Pádraig Harrington believes that “a bit of tension can help” Europe beat the USA at this year’s Ryder Cup and that the availability of Sergio Garcia and other LIV players would give Luke Donald the best chance of picking his strongest side.
Harrington was speaking at a Mercedes Benz event in Royal Liverpool where he said he expects LIV players to be involved in September’s Ryder Cup in Marco Simone Rome despite the likes of Garcia – who he once had a long running feud with – Ian Poulter and Lee Westwood all resigning their membership from the DP World Tour and being heavily fined.
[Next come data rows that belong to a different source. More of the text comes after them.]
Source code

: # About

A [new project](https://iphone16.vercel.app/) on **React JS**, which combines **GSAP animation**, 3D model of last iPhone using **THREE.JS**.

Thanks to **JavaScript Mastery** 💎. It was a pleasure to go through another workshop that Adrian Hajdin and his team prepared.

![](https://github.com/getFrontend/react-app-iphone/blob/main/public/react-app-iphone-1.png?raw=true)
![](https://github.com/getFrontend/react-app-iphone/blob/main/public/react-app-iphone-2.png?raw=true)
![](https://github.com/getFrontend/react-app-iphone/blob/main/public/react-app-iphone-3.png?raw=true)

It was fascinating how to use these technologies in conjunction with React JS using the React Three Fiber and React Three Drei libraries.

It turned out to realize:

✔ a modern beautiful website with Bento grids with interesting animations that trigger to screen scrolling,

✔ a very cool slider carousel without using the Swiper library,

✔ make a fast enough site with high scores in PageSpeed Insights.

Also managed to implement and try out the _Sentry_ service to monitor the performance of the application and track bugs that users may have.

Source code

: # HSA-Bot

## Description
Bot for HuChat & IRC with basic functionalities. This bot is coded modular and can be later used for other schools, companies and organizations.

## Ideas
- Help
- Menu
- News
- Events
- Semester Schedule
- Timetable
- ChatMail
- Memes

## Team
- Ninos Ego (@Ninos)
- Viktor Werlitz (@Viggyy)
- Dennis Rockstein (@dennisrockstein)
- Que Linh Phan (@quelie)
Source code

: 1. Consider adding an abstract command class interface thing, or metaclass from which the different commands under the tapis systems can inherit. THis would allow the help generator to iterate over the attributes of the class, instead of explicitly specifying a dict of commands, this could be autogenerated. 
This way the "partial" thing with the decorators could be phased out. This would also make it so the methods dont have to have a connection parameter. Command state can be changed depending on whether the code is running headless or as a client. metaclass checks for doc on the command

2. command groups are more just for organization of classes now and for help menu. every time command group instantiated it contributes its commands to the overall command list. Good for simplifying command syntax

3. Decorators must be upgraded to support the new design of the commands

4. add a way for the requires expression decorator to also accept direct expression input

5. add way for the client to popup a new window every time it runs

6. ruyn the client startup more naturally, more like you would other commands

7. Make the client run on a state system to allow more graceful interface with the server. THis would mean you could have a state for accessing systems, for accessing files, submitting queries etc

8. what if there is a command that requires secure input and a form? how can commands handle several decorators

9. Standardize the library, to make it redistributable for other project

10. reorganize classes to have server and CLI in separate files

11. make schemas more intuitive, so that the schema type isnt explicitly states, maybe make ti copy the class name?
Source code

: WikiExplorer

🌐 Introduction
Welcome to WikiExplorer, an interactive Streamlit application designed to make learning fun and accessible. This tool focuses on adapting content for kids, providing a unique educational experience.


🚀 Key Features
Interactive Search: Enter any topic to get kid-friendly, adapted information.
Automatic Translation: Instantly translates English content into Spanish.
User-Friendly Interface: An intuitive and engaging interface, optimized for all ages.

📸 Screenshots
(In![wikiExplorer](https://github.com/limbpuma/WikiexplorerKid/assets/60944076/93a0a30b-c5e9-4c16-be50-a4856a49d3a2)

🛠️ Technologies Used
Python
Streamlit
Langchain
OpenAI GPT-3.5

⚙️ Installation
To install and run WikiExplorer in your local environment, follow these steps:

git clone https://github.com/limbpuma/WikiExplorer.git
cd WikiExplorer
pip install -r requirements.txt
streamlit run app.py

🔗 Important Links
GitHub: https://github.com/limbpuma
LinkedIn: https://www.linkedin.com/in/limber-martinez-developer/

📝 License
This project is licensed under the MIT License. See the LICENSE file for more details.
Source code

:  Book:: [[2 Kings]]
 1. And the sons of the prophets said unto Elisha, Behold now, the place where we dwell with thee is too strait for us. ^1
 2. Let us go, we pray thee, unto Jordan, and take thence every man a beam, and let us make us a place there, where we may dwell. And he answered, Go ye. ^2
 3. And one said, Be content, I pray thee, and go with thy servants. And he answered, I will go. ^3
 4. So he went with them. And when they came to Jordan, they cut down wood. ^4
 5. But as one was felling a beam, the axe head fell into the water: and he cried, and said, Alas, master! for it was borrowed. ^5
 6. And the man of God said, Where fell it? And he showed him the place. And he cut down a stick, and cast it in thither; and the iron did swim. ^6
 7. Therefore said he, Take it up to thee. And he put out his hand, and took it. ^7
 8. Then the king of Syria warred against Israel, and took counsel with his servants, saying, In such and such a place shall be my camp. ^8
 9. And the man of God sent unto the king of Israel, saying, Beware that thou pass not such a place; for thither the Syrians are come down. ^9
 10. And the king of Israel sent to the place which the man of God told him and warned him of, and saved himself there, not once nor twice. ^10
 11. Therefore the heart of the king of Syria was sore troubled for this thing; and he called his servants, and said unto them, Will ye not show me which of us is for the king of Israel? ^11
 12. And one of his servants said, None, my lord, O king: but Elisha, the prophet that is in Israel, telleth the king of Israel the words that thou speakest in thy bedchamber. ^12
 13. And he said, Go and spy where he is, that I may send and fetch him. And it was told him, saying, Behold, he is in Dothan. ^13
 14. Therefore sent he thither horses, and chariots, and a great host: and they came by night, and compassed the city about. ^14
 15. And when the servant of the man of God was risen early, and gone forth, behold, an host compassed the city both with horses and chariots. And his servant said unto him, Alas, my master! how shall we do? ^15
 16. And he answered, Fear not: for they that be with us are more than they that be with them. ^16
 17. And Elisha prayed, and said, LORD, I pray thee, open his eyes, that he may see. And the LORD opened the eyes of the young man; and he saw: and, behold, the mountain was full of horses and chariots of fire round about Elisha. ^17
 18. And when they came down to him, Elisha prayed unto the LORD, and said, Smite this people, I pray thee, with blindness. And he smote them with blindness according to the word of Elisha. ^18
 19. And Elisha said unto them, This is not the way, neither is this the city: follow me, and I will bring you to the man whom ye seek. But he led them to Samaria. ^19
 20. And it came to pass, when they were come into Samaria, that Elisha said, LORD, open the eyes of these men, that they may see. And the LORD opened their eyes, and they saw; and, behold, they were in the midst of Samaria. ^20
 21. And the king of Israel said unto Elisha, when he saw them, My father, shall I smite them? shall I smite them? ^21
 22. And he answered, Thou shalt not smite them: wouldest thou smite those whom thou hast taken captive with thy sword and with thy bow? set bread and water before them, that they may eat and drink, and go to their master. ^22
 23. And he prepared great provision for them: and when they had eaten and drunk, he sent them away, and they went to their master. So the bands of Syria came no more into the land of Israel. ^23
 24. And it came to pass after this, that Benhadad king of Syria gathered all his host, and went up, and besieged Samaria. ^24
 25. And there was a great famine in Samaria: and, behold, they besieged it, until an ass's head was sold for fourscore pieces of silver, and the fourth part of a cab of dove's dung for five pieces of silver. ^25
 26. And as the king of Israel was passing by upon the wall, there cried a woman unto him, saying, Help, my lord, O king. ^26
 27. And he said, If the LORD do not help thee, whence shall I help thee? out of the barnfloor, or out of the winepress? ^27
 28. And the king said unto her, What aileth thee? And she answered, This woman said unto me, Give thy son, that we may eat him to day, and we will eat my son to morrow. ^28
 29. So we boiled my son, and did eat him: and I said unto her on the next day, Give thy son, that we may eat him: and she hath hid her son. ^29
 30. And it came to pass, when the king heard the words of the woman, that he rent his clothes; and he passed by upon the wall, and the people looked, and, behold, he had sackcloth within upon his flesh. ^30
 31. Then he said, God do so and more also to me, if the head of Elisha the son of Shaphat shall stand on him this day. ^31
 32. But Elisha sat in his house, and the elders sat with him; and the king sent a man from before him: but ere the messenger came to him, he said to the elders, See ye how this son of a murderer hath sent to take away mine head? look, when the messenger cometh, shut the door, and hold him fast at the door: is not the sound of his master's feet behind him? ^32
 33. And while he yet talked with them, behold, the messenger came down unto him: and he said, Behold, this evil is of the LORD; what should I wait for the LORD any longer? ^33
“I think the Ryder Cup is going to have the LIV players back,” he said. “Luke’s got to pick his best team at the end of the day. Absolutely. Wherever Luke can get his best team out there, he should do that. I know the rules have to change but rules have been changed before. The whole idea of this new [agreement] is, look, let’s not do any harm or damage to anybody in this situation. What I’m suggesting is everybody’s given a kind of clean slate.”
“The [LIV players] definitely warrant consideration. They’re good players. I don’t know if they’re going to be selected in the top 12 players at this stage. But to suggest that there aren’t players capable of being Ryder Cup players over at LIV would be silly. A couple of them are getting . . . like they were at the stage with my team [in 2021] that, you know, maybe it was their last hurrah. But not all of them for sure.”
Rory McIlroy said before the Memorial Tournament that Brooks Koepka should be on the USA Ryder Cup side but none of the European LIV players deserved to be involved. Harrington countered that and explained that the hatchet could be buried for one week at least and gave an anecdote about how he and Garcia used to put their differences aside when representing Europe.
“So I don’t see tension being an issue. Like, you wouldn’t necessarily be partnering them up. But you could have a situation where two LIV players are picked on the team, and they’re so desperate to win five points each to prove the value of LIV, that it could be good.”